Abstract

Abstract The prediction of moisture content uniformity on mango slices as affected by four different shapes (square, rectangle, regular triangle, and round shape) during microwave-vacuum drying (MVD) was investigated using near-infrared hyperspectral imaging in combination with multivariate chemometric analysis. Applying spectral pretreatment of a 2nd derivative followed by mean-center to raw spectra was found to be greatly beneficial for the reduction of noise and scattering levels. Seven wavelengths (951, 977, 1138, 1362, 1386, 1420, and 1440 nm) with larger absolute values of regression coefficients derived from a partial least square regression model were identified as feature variables for moisture prediction.

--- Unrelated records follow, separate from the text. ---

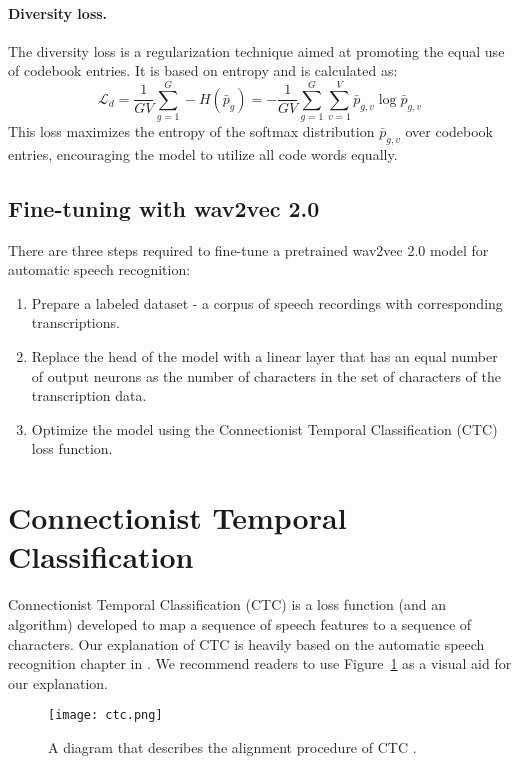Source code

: \paragraph*{Diversity loss.}
The diversity loss is a regularization technique aimed at promoting the equal use of codebook entries. 
It is based on entropy and is calculated as:
\begin{equation}
    \mathcal{L}_d = \dfrac{1}{GV}\sum_{g=1}^{G} -H(\bar{p}_{g}) = -\dfrac{1}{GV}\sum_{g=1}^{G} \sum_{v=1}^{V} \bar{p}_{g,v} \log \bar{p}_{g,v}
\end{equation}
This loss maximizes the entropy of the softmax distribution $\bar{p}_{g,v}$ over codebook entries, encouraging the model to utilize all code words equally.



\subsection{Fine-tuning with wav2vec 2.0}
There are three steps required to fine-tune a pretrained wav2vec 2.0 model for automatic speech recognition:
\begin{enumerate}
    \item Prepare a labeled dataset - a corpus of speech recordings with corresponding transcriptions.
    \item Replace the head of the model with a linear layer that has an equal number of output neurons as the number of
    characters in the set of characters of the transcription data.
    \item Optimize the model using the Connectionist Temporal Classification (CTC) loss function.
\end{enumerate}



\section{Connectionist Temporal Classification}
Connectionist Temporal Classification (CTC) \cite{graves2006connectionist} is a loss function (and an algorithm)
developed to map a sequence of speech features to a sequence of characters.
Our explanation of CTC is heavily based on the automatic speech recognition chapter in \cite{jurafskyspeech}.
We recommend readers to use Figure~\ref{ctc} as a visual aid for our explanation.

\begin{figure}
    \centering
    \captionsetup{justification=centering}
    \texttt{[image: ctc.png]}
    \caption{A diagram that describes the alignment procedure of CTC \cite{jurafskyspeech}.}
    \label{ctc}
\end{figure}

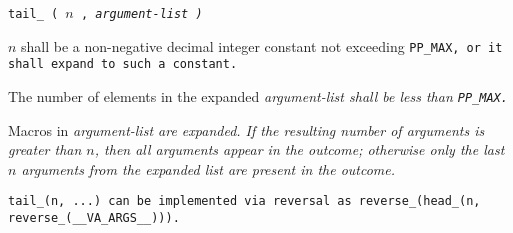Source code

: 
\tt{tail_ (} $n$ \tt{,} \it{argument-list} \tt{)}


$n$ shall be a non-negative decimal integer constant not exceeding \tt{PP_MAX},
or it shall expand to such a constant.

The number of elements in the expanded
\it{argument-list} shall be less than \tt{PP_MAX}.


Macros in \it{argument-list} are expanded.
If the resulting number of arguments is greater than $n$,
then all arguments appear in the outcome; otherwise only the last
$n$ arguments from the expanded list are present in the outcome.

\note \tt{tail_(n, ...)} can be implemented via reversal as
\tt{reverse_(head_(n, reverse_(__VA_ARGS__)))}.
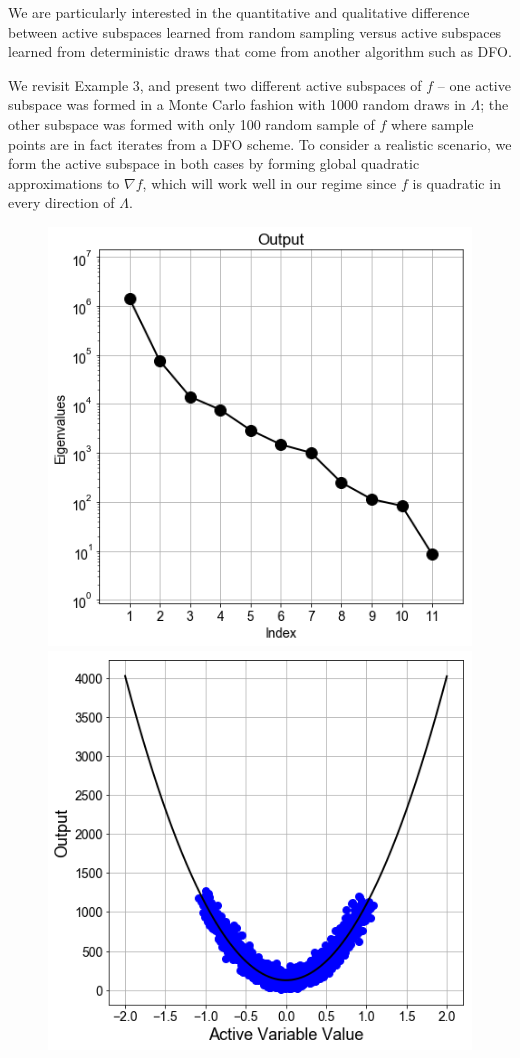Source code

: \documentclass{amsart}
\begin{document}
We are particularly interested in the quantitative and qualitative difference between active subspaces learned from random sampling versus active subspaces learned from deterministic draws that come from another algorithm such as DFO.


We revisit Example 3, and present two different active subspaces of $f$ -- one active subspace was formed in a Monte Carlo fashion with 1000 random draws in $\Lambda$; the other subspace was formed with only 100 random sample of $f$ where sample points are in fact iterates from a DFO scheme. To consider a realistic scenario, we form the active subspace in both cases by forming global quadratic approximations to $\nabla f$, which will work well in our regime since $f$ is quadratic in every direction of $\Lambda$.

\begin{figure} 
\includegraphics[scale=0.3]{eigs.png} \includegraphics[scale=0.3]{surr.png}


\end{figure}
\end{document}
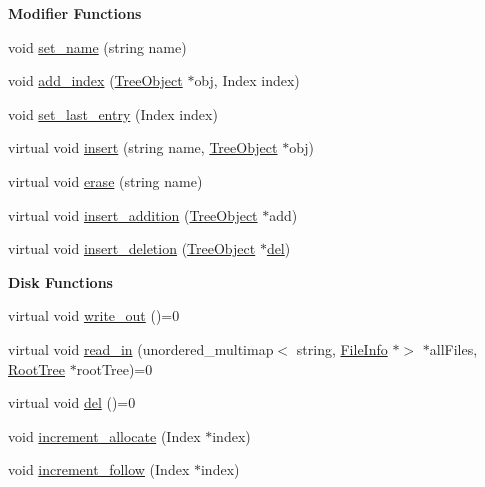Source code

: \begin{Indent}\textbf{ Modifier Functions}\par
\begin{DoxyCompactItemize}
\item 
void \mbox{\hyperlink{class_tree_object_a8ae7e42502b4652102e0b3c4c4e1671b}{set\+\_\+name}} (string name)
\item 
void \mbox{\hyperlink{class_tree_object_af908239ff96a0f3064d0d8aefb58381b}{add\+\_\+index}} (\mbox{\hyperlink{class_tree_object}{Tree\+Object}} $\ast$obj, Index index)
\item 
void \mbox{\hyperlink{class_tree_object_a2ec94bc9d2647275049ddf2a70b8510e}{set\+\_\+last\+\_\+entry}} (Index index)
\item 
virtual void \mbox{\hyperlink{class_tree_object_af8cc57edba9f435b52ccf33cfbbb2fc6}{insert}} (string name, \mbox{\hyperlink{class_tree_object}{Tree\+Object}} $\ast$obj)
\item 
virtual void \mbox{\hyperlink{class_tree_object_a453b5df2a9ef7c6faad259900d574ee2}{erase}} (string name)
\item 
virtual void \mbox{\hyperlink{class_tree_object_a41ce6080e0df5adcea4b0a76d35af885}{insert\+\_\+addition}} (\mbox{\hyperlink{class_tree_object}{Tree\+Object}} $\ast$add)
\item 
virtual void \mbox{\hyperlink{class_tree_object_afcc4b3928d2b77ff080aa229a9706215}{insert\+\_\+deletion}} (\mbox{\hyperlink{class_tree_object}{Tree\+Object}} $\ast$\mbox{\hyperlink{class_tree_object_af390b7479aa972888e594c07a85740b6}{del}})
\end{DoxyCompactItemize}
\end{Indent}
\begin{Indent}\textbf{ Disk Functions}\par
\begin{DoxyCompactItemize}
\item 
virtual void \mbox{\hyperlink{class_tree_object_a63708d61353d83e3e03597394bb7aca0}{write\+\_\+out}} ()=0
\item 
virtual void \mbox{\hyperlink{class_tree_object_a722eb00e6782626281afc8eff92840a4}{read\+\_\+in}} (unordered\+\_\+multimap$<$ string, \mbox{\hyperlink{class_file_info}{File\+Info}} $\ast$$>$ $\ast$all\+Files, \mbox{\hyperlink{class_root_tree}{Root\+Tree}} $\ast$root\+Tree)=0
\item 
virtual void \mbox{\hyperlink{class_tree_object_af390b7479aa972888e594c07a85740b6}{del}} ()=0
\item 
void \mbox{\hyperlink{class_tree_object_a6b6f0a5c23577748b489652013fa1728}{increment\+\_\+allocate}} (Index $\ast$index)
\item 
void \mbox{\hyperlink{class_tree_object_a86fbde9e7ee245385bf7ca7a8f355bd0}{increment\+\_\+follow}} (Index $\ast$index)
\end{DoxyCompactItemize}
\end{Indent}
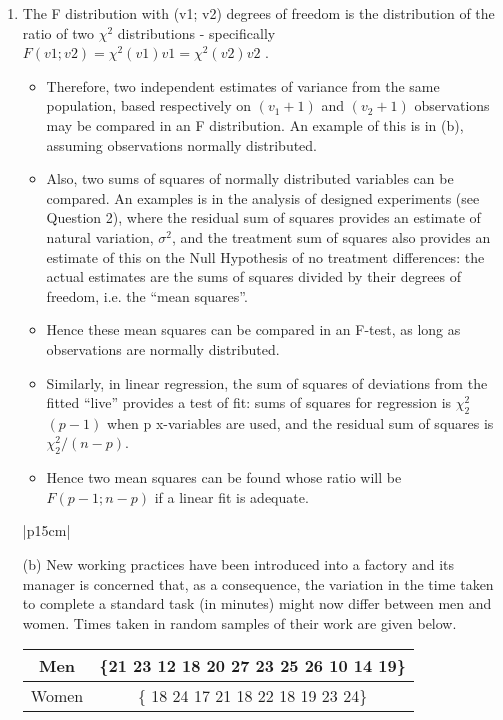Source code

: \documentclass[a4paper,12pt]{article}
\begin{document}
\begin{enumerate}
\item The F distribution with (v1; v2) degrees of freedom is the distribution of the
ratio of two $\chi^2$ distributions - specifically $F(v1; v2) = \chi^2(v1)
v1
=
\chi^2(v2)
v2$
. 
\begin{itemize}
\item Therefore,
two independent estimates of variance from the same population, based respectively
on $(v_1 + 1)$ and $(v_2 + 1)$ observations may be compared in an F
distribution. An example of this is in (b), assuming observations normally
distributed.
\item Also, two sums of squares of normally distributed variables can be compared.
An examples is in the analysis of designed experiments (see Question
2), where the residual sum of squares provides an estimate of natural variation,
$\sigma^2$, and the treatment sum of squares also provides an estimate of
this on the Null Hypothesis of no treatment differences: the actual estimates
are the sums of squares divided by their degrees of freedom, i.e. the “mean
squares”.
\item Hence these mean squares can be compared in an F-test, as long
as observations are normally distributed.
\item Similarly, in linear regression, the sum of squares of deviations from the fitted
“live” provides a test of fit: sums of squares for regression is $\chi^2_2$
$(p-1)$ when
p x-variables are used, and the residual sum of squares is $\chi^2_2/(n-p)$. 
\item Hence two
mean squares can be found whose ratio will be $F(p - 1; n - p)$ if a linear fit
is adequate.
\end{itemize}
\newpage
\begin{table}[ht!]
     
\centering
     
\begin{tabular}{|p{15cm}|}
     
\hline 
(b) New working practices have been introduced into a factory and its manager is
concerned that, as a consequence, the variation in the time taken to complete a standard
task (in minutes) might now differ between men and women. Times taken in random
samples of their work are given below.
\begin{center}
\begin{tabular}{|c|c|}
Men & \{21 23 12 18 20 27 23 25 26 10 14 19\} \\ \hline
Women & \{ 18 24 17 21 18 22 18 19 23 24\}\\
\end{tabular}
 

\end{center}
\end{tabular}
\end{table}
\end{enumerate}
\end{document}
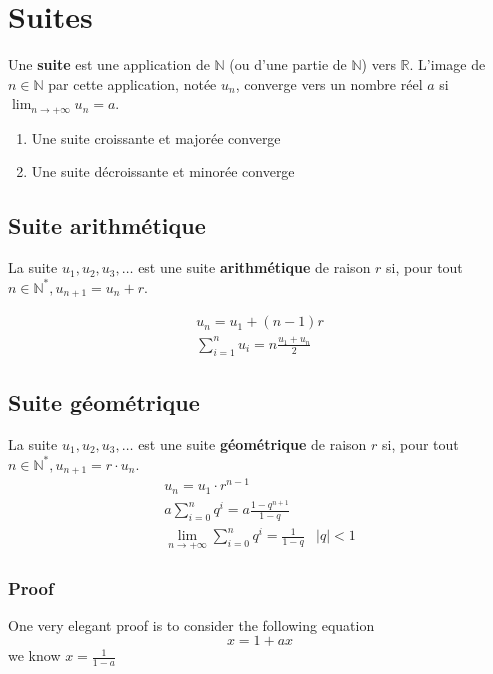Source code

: \chapter{Suites}
Une \textbf{suite} est une application de $\mathbb N$ (ou d'une partie de $\mathbb N$) vers $\mathbb R$. L'image de $n\in\mathbb N$ par cette application, notée $u_n$, converge vers un nombre réel $a$ si $\lim_{n\rightarrow+\infty}u_n=a$.

\begin{enumerate}
	\item Une suite croissante et majorée converge
	\item Une suite décroissante et minorée converge
\end{enumerate}

\section{Suite arithmétique}
La suite $u_1,u_2,u_3,\dots$ est une suite \textbf{arithmétique} de raison $r$ si, pour tout $n\in\mathbb N^*, u_{n+1}=u_n+r$.

\begin{eqnarray}
	u_n=u_1+(n-1)r\\
	\sum_{i=1}^{n}u_i=n\frac{u_1+u_n}{2}
\end{eqnarray}

\section{Suite géométrique}
La suite $u_1,u_2,u_3,\dots$ est une suite \textbf{géométrique} de raison $r$ si, pour tout $n\in\mathbb N^*, u_{n+1}=r\cdot u_n$.
\begin{eqnarray}
	u_n=u_1\cdot r^{n-1}\\
	a \sum_{i=0}^{n} q^{i} =a \frac{1-q^{n+1}}{1-q}\\
	\lim_{n\rightarrow+\infty}\sum_{i=0}^{n} q^{i}=\frac{1}{1-q}&|q|<1
\end{eqnarray}

\subsection{Proof}
One very elegant proof is to consider the following equation
\begin{equation*}
	\label{eq:beginprooffseriegeom}
	x = 1+ax
\end{equation*}
we know $x= \frac{1}{1-a}$

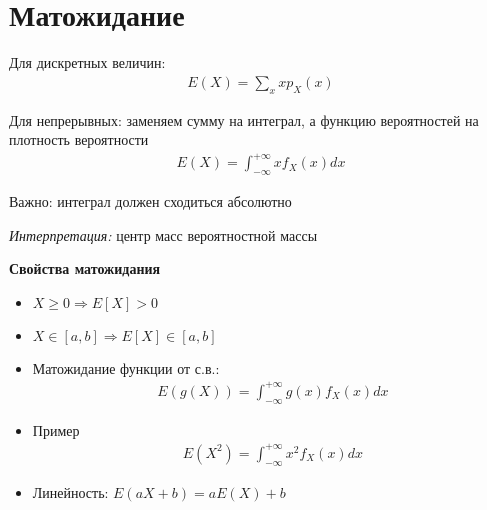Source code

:\documentclass[12pt]{article}
\begin{document}
  \begin{center}
  \end{center}

  \section{Матожидание}

  Для дискретных величин:
  \begin{align*}
      E(X) = \sum_x x p_X(x)
  \end{align*}

  Для непрерывных: заменяем сумму на интеграл, а функцию вероятностей на плотность вероятности
  \begin{align*}
      E(X) = \int_{-\infty}^{+\infty} x f_X(x) dx
  \end{align*}

  Важно: интеграл должен сходиться абсолютно

  \emph{Интерпретация:} центр масс вероятностной массы

  \textbf{Свойства матожидания}

  \begin{itemize}
    \item $X \ge 0 \Rightarrow E[X] > 0$
    \item $X \in [a, b] \Rightarrow E[X] \in [a, b]$
    \item Матожидание функции от с.в.:
    \begin{align*}
        E(g(X)) = \int_{-\infty}^{+\infty} g(x) f_X(x) dx
    \end{align*}
    \item Пример
    \begin{align*}
        E(X^2) = \int_{-\infty}^{+\infty} x^2 f_X(x) dx
    \end{align*}
    \item Линейность: $E(aX + b) = aE(X) + b$
  \end{itemize}
\end{document}
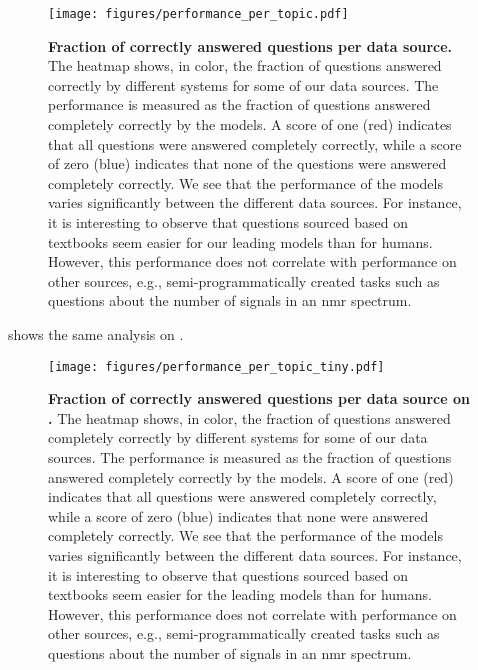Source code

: \begin{figure}[htb]
    \centering
    \texttt{[image: figures/performance\_per\_topic.pdf]}
    \caption{\textbf{Fraction of correctly answered questions per data source.} The heatmap shows, in color, the fraction of questions answered correctly by different systems for some of our data sources. The performance is measured as the fraction of questions answered completely correctly by the models. A score of one (red) indicates that all questions were answered completely correctly, while a score of zero (blue) indicates that none of the questions were answered completely correctly.
        We see that the performance of the models varies significantly between the different data sources. For instance, it is interesting to observe that questions sourced based on textbooks seem easier for our leading models than for humans. However, this performance does not correlate with performance on other sources, e.g., semi-programmatically created tasks such as questions about the number of signals in an \gls{nmr} spectrum.
    }
    \label{fig:performance_per_topic}
\end{figure}

 shows the same analysis on \chembenchmini.


\begin{figure}[htb]
    \centering
    \texttt{[image: figures/performance\_per\_topic\_tiny.pdf]}
    \caption{\textbf{Fraction of  correctly answered questions per data source on \chembenchmini.} The heatmap shows, in color, the fraction of questions answered completely correctly by different systems for some of our data sources. The performance is measured as the fraction of questions answered completely correctly by the models. A score of one (red) indicates that all questions were answered completely correctly, while a score of zero (blue) indicates that none were answered completely correctly.
        We see that the performance of the models varies significantly between the different data sources. For instance, it is interesting to observe that questions sourced based on textbooks seem easier for the leading models than for humans. However, this performance does not correlate with performance on other sources, e.g., semi-programmatically created tasks such as questions about the number of signals in an \gls{nmr} spectrum.
    }
    \label{fig:performance_per_topic_tiny}
\end{figure}



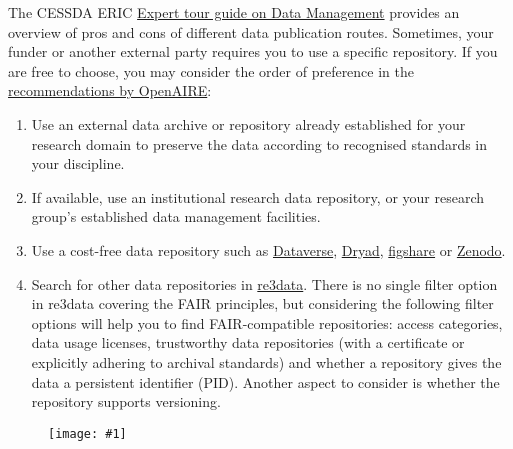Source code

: \documentclass{article}
\newlength{\imgwidth}
\newcommand\scaledgraphics[2]{%
                
\settowidth{\imgwidth}{\texttt{[image: \#1]}}%
                
\setlength{\imgwidth}{\minof{\imgwidth}{#2\textwidth}}%
                
\texttt{[image: \#1]}%
                
}
\begin{document}
The CESSDA ERIC \href{https://www.cessda.eu/Research-Infrastructure/Training/Expert-tour-guide-on-Data-Management/6.-Archive-Publish/Data-publishing-routes}{Expert tour guide on Data Management} provides an overview of pros and cons of different data publication routes. Sometimes, your funder or another external party requires you to use a specific repository. If you are free to choose, you may consider the order of preference in the \href{https://www.openaire.eu/opendatapilot-repository-guide}{recommendations by OpenAIRE}:

\begin{enumerate}
\item Use an external data archive or repository already established for your research domain to preserve the data according to recognised standards in your discipline.


\item If available, use an institutional research data repository, or your research group’s established data management facilities.


\item Use a cost-free data repository such as \href{https://dataverse.org/}{Dataverse}, \href{https://datadryad.org/pages/faq#depositing-cost}{Dryad}, \href{https://figshare.com/}{figshare} or \href{https://zenodo.org/}{Zenodo}.


\item Search for other data repositories in \href{https://www.re3data.org/}{re3data}. There is no single filter option in re3data covering the FAIR principles, but considering the following filter options will help you to find FAIR-compatible repositories: access categories, data usage licenses, trustworthy data repositories (with a certificate or explicitly adhering to archival standards) and whether a repository gives the data a persistent identifier (PID). Another aspect to consider is whether the repository supports versioning.


\end{enumerate}
\begin{figure}
\scaledgraphics{774bc0a7-bf1a-40db-be3f-3fcfc057c3a6.png}{1}
\label{F57435701}
\end{figure}
\end{document}
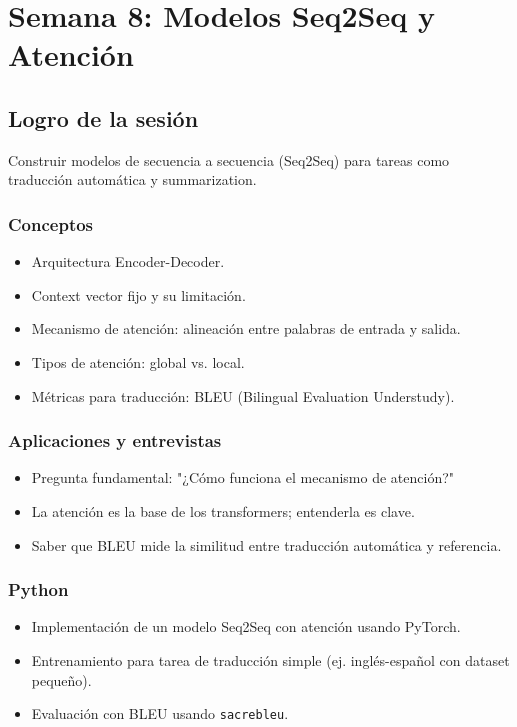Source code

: \documentclass[12pt,a4paper,openany,oneside]{book}
\begin{document}
\chapter{Semana 8: Modelos Seq2Seq y Atención}

\section{Logro de la sesión}
Construir modelos de secuencia a secuencia (Seq2Seq) para tareas como traducción automática y summarization.

\subsection{Conceptos}
\begin{itemize}
    \item Arquitectura Encoder-Decoder.
    \item Context vector fijo y su limitación.
    \item Mecanismo de atención: alineación entre palabras de entrada y salida.
    \item Tipos de atención: global vs. local.
    \item Métricas para traducción: BLEU (Bilingual Evaluation Understudy).
\end{itemize}

\subsection{Aplicaciones y entrevistas}
\begin{itemize}
    \item Pregunta fundamental: "¿Cómo funciona el mecanismo de atención?"
    \item La atención es la base de los transformers; entenderla es clave.
    \item Saber que BLEU mide la similitud entre traducción automática y referencia.
\end{itemize}

\subsection{Python}
\begin{itemize}
    \item Implementación de un modelo Seq2Seq con atención usando PyTorch.
    \item Entrenamiento para tarea de traducción simple (ej. inglés-español con dataset pequeño).
    \item Evaluación con BLEU usando \texttt{sacrebleu}.
\end{itemize}
\end{document}
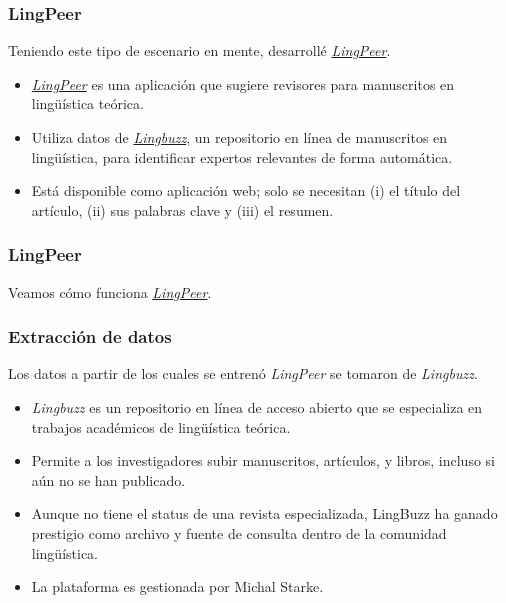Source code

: \documentclass{beamer}
\begin{document}
\begin{frame}
\frametitle{LingPeer}

Teniendo este tipo de escenario en mente, desarrollé \href{https://lingpeer.streamlit.app/}{\alert{\textit{LingPeer}}}.


\begin{itemize}
\item[\ding{52}] \href{https://lingpeer.streamlit.app/}{\alert{\textit{LingPeer}}} es una aplicación que sugiere revisores para manuscritos en lingüística teórica.

\item[\ding{52}] Utiliza datos de \href{https://ling.auf.net/lingbuzz/lingbuzz}{\alert{\textit{Lingbuzz}}}, un repositorio en línea de manuscritos en lingüística, para identificar expertos relevantes de forma automática.

\item[\ding{52}] Está disponible como aplicación web; solo se necesitan (i) el título del artículo, (ii) sus palabras clave y (iii) el resumen.

\end{itemize}

\end{frame}

\begin{frame}
\frametitle{LingPeer}

Veamos cómo funciona \href{https://lingpeer.streamlit.app/}{\alert{\textit{LingPeer}}}.

\end{frame}



\begin{frame}
\frametitle{Extracción de datos}

Los datos a partir de los cuales se entrenó \alert{\textit{LingPeer}} se tomaron de \alert{\textit{Lingbuzz}}.

\begin{itemize}
\item[\ding{229}] \alert{\textit{Lingbuzz}} es un repositorio en línea de acceso abierto que se especializa en trabajos académicos de lingüística teórica.

\item[\ding{229}] Permite a los investigadores subir manuscritos, artículos, y libros, incluso si aún no se han publicado.

\item[\ding{229}] Aunque no tiene el status de una revista especializada, LingBuzz ha ganado prestigio como archivo y fuente de consulta dentro de la comunidad lingüística.

\item[\ding{229}] La plataforma es gestionada por Michal Starke.

\end{itemize}


\end{frame}
\end{document}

An optimized model based on the selected wavelengths was developed using multivariate linear regression, achieving a high prediction accuracy with Rp2 = 0.993 and RMSEP = 1.282%. From the moisture distribution map, a similar non-uniform drying pattern was found on square, rectangle and regular triangle-shaped samples, while round-shaped mango slices achieved better drying results. Industrial relevance The current study suggested that NIR hyperspectral imaging was a promising technique in predicting the moisture content of mango slices during MVD, and non-uniformity of moisture distribution and the effect of sample geometry should be taken into account when the microwave-vacuum method is implemented in drying.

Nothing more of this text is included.